EXERCISE AIM
Please repeat the entries below exactly as written, leaving out any images.

Extracted data entries:
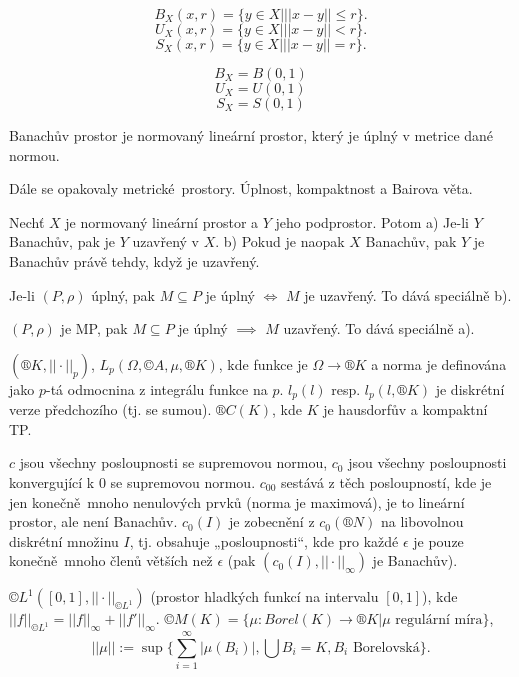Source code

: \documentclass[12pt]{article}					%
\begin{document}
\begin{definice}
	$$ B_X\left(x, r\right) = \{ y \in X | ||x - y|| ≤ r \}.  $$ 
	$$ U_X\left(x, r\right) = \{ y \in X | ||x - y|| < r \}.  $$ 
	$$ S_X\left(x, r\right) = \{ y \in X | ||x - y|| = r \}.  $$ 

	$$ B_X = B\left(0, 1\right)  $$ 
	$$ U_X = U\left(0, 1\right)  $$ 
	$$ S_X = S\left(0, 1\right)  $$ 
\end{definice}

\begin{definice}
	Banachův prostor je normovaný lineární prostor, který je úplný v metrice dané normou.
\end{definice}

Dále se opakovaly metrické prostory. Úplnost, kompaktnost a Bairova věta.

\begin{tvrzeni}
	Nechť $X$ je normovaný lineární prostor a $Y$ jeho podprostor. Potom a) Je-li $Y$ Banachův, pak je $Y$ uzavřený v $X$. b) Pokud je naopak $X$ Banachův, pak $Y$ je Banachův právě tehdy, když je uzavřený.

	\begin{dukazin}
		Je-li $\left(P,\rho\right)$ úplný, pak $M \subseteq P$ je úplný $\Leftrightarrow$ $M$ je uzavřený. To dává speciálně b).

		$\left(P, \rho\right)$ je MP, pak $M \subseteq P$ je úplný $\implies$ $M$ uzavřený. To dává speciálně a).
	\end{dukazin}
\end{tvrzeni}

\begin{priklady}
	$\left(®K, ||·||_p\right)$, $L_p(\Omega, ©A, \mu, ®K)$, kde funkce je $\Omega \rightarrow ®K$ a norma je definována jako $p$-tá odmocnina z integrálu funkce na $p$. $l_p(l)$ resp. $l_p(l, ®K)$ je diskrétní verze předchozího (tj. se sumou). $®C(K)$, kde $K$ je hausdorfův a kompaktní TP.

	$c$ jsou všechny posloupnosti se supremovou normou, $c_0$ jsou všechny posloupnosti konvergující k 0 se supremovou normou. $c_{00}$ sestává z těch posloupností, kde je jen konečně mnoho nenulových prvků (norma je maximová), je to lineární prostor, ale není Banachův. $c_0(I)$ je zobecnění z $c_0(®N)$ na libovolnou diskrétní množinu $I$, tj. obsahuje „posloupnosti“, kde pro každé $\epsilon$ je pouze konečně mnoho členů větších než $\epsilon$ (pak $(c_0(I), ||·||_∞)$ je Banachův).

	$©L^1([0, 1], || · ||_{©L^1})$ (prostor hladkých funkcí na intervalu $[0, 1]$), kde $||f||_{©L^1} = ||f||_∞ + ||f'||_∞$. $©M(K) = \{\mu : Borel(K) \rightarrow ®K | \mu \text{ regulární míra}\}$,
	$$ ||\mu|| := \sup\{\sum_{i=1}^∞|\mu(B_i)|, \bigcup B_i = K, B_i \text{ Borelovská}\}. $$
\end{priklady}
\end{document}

ANSWER TO THE PROBLEM
Source code

: \documentclass[12pt]{article}					%
\begin{document}
\begin{definice}
	$$ B_X\left(x, r\right) = \{ y \in X | ||x - y|| ≤ r \}.  $$ 
	$$ U_X\left(x, r\right) = \{ y \in X | ||x - y|| < r \}.  $$ 
	$$ S_X\left(x, r\right) = \{ y \in X | ||x - y|| = r \}.  $$ 

	$$ B_X = B\left(0, 1\right)  $$ 
	$$ U_X = U\left(0, 1\right)  $$ 
	$$ S_X = S\left(0, 1\right)  $$ 
\end{definice}

\begin{definice}
	Banachův prostor je normovaný lineární prostor, který je úplný v metrice dané normou.
\end{definice}

Dále se opakovaly metrické prostory. Úplnost, kompaktnost a Bairova věta.

\begin{tvrzeni}
	Nechť $X$ je normovaný lineární prostor a $Y$ jeho podprostor. Potom a) Je-li $Y$ Banachův, pak je $Y$ uzavřený v $X$. b) Pokud je naopak $X$ Banachův, pak $Y$ je Banachův právě tehdy, když je uzavřený.

	\begin{dukazin}
		Je-li $\left(P,\rho\right)$ úplný, pak $M \subseteq P$ je úplný $\Leftrightarrow$ $M$ je uzavřený. To dává speciálně b).

		$\left(P, \rho\right)$ je MP, pak $M \subseteq P$ je úplný $\implies$ $M$ uzavřený. To dává speciálně a).
	\end{dukazin}
\end{tvrzeni}

\begin{priklady}
	$\left(®K, ||·||_p\right)$, $L_p(\Omega, ©A, \mu, ®K)$, kde funkce je $\Omega \rightarrow ®K$ a norma je definována jako $p$-tá odmocnina z integrálu funkce na $p$. $l_p(l)$ resp. $l_p(l, ®K)$ je diskrétní verze předchozího (tj. se sumou). $®C(K)$, kde $K$ je hausdorfův a kompaktní TP.

	$c$ jsou všechny posloupnosti se supremovou normou, $c_0$ jsou všechny posloupnosti konvergující k 0 se supremovou normou. $c_{00}$ sestává z těch posloupností, kde je jen konečně mnoho nenulových prvků (norma je maximová), je to lineární prostor, ale není Banachův. $c_0(I)$ je zobecnění z $c_0(®N)$ na libovolnou diskrétní množinu $I$, tj. obsahuje „posloupnosti“, kde pro každé $\epsilon$ je pouze konečně mnoho členů větších než $\epsilon$ (pak $(c_0(I), ||·||_∞)$ je Banachův).

	$©L^1([0, 1], || · ||_{©L^1})$ (prostor hladkých funkcí na intervalu $[0, 1]$), kde $||f||_{©L^1} = ||f||_∞ + ||f'||_∞$. $©M(K) = \{\mu : Borel(K) \rightarrow ®K | \mu \text{ regulární míra}\}$,
	$$ ||\mu|| := \sup\{\sum_{i=1}^∞|\mu(B_i)|, \bigcup B_i = K, B_i \text{ Borelovská}\}. $$
\end{priklady}
\end{document}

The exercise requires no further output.